▸ **WHAT YOU SHOULD DO**: Your answer should consist of the lines in the data below that contain "less".

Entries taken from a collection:
%%

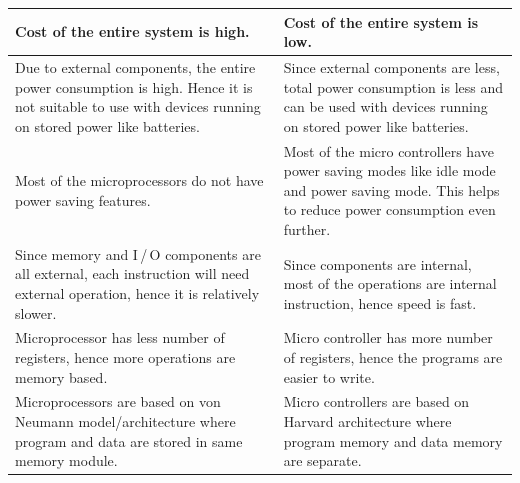{\begin{longtable}{|p{6.8cm}|p{6.8cm}|}
\hline
Cost of the entire system is high. & Cost of the entire system is low.\\
\hline
Due to external components, the entire power consumption is high. Hence it is not suitable to use with devices running on stored power like batteries. & Since external components are less, total power consumption is less and can be used with devices running on stored power like batteries.\\
\hline
Most of the microprocessors do not have power saving features. & Most of the micro controllers have power saving modes like idle mode and power saving mode. This helps to reduce power consumption even further.\\
\hline
Since memory and I\,/\,O components are all external, each instruction will need external operation, hence it is relatively slower. & Since components are internal, most of the operations are internal instruction, hence speed is fast.\\
\hline
Microprocessor has less number of registers, hence more operations are memory based. & Micro controller has more number of registers, hence the programs are easier to write.\\
\hline
Microprocessors are based on von Neumann model/architecture where program and data are stored in same memory module. & Micro controllers are based on Harvard architecture where program memory and data memory are separate.\\
\hline
\end{longtable}}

%%

▸ **ANSWER FOR THIS EXERCISE**:
Due to external components, the entire power consumption is high. Hence it is not suitable to use with devices running on stored power like batteries. & Since external components are less, total power consumption is less and can be used with devices running on stored power like batteries.\\
Microprocessor has less number of registers, hence more operations are memory based. & Micro controller has more number of registers, hence the programs are easier to write.\\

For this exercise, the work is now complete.